Here I will write about some work using RDD by giving some examples, hope these will help.
Example 1 :We have following 3 files, which you can create by yourself as given schema -
a) employees : It has comma separated data with many such rows like E01,Nitin
b) salary : It has comma separated data with many such rows like E01,10000
c) managers : It has comma separated data with many such rows like E01,ABC
Question : Need to combine the data from above all 3 files to check about the salary & manager of each employee.
Solution : Below I have used the RDDs & joins there to join the data of all the above files on the basis of id of employees.
First, let us read & parse the data in above files by the following statements -
val empData = sc.textFile("file:///home/cloudera/Public/employees").map(l=>(l.split(",")(0), l.split(",")(1)))
val sal = sc.textFile("file:///home/cloudera/Public/salary").map(l=>(l.split(",")(0), l.split(",")(1)))
val man = sc.textFile("file:///home/cloudera/Public/managers").map(l=>(l.split(",")(0), l.split(",")(1)))
Now we have above 3 RDDs for all 3 files. So now we will use join() which joins the records from each RDD as per the first common field in RDDs, like here in all RDDs we have employee id as common. Then I need to format the result to get output in order like shown below -
empData.join(sal).join(man).map{case(id, ((name, salary), manager))=>(id.toString, name, salary.toInt, manager)}.foreach(println)

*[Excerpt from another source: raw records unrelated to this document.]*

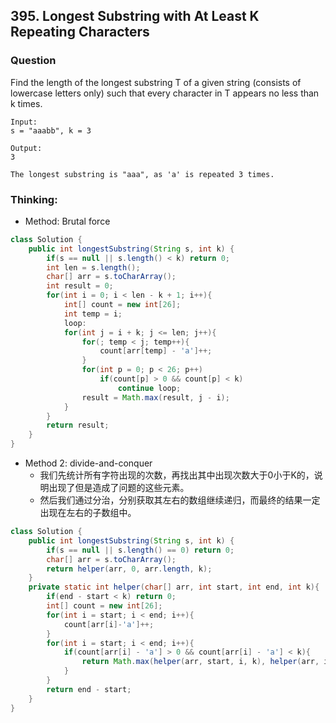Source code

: ## 395. Longest Substring with At Least K Repeating Characters

### Question
Find the length of the longest substring T of a given string (consists of lowercase letters only) such that every character in T appears no less than k times.
```
Input:
s = "aaabb", k = 3

Output:
3

The longest substring is "aaa", as 'a' is repeated 3 times.
```

### Thinking:
* Method: Brutal force

```Java
class Solution {
    public int longestSubstring(String s, int k) {
        if(s == null || s.length() < k) return 0;
        int len = s.length();
        char[] arr = s.toCharArray();
        int result = 0;
        for(int i = 0; i < len - k + 1; i++){
            int[] count = new int[26];
            int temp = i;
            loop:
            for(int j = i + k; j <= len; j++){
                for(; temp < j; temp++){
                    count[arr[temp] - 'a']++;
                }
                for(int p = 0; p < 26; p++)
                    if(count[p] > 0 && count[p] < k)
                        continue loop;
                result = Math.max(result, j - i);
            }
        }
        return result;
    }
}
```

* Method 2: divide-and-conquer
	* 我们先统计所有字符出现的次数，再找出其中出现次数大于0小于K的，说明出现了但是造成了问题的这些元素。
	* 然后我们通过分治，分别获取其左右的数组继续递归，而最终的结果一定出现在左右的子数组中。

```Java
class Solution {
    public int longestSubstring(String s, int k) {
        if(s == null || s.length() == 0) return 0;
        char[] arr = s.toCharArray();
        return helper(arr, 0, arr.length, k);
    }
    private static int helper(char[] arr, int start, int end, int k){
        if(end - start < k) return 0;
        int[] count = new int[26];
        for(int i = start; i < end; i++){
            count[arr[i]-'a']++;
        }
        for(int i = start; i < end; i++){
            if(count[arr[i] - 'a'] > 0 && count[arr[i] - 'a'] < k){
                return Math.max(helper(arr, start, i, k), helper(arr, i + 1, end, k));
            }
        }
        return end - start;
    }
}
```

Its output will be like shown below & contents will depend on your files' contents -
(E06,Rakesh,45000,Shreyas)
(E02,Karthik,50000,Dhanashekar)
(E08,Amer,10000,Shekhar)
(E04,Kavitha,45000,Ashish)
(E09,Santhosh,10000,Vinod)
(E03,Deshdeep,45000,Roopesh)
(E07,Priyamwadha,50000,Tanvir)
(E05,Vikram,50000,Mayank)
(E10,Pradeep,10000,Jitendra)
(E01,Anil,50000,Vivek)
Note :- I have included every operation in single line, just to make simple solution look complex, which we generally see people doing ;)
But I will suggest to break above statement as per the related operations to make it more readable & understandable.
-----------------------------------------------------------------------------------------------------------------------------------------------------------------------
Example 2 : In this section of RDD, I will also mention 1 or 2 samples to create the data using scala features & create RDDs from them.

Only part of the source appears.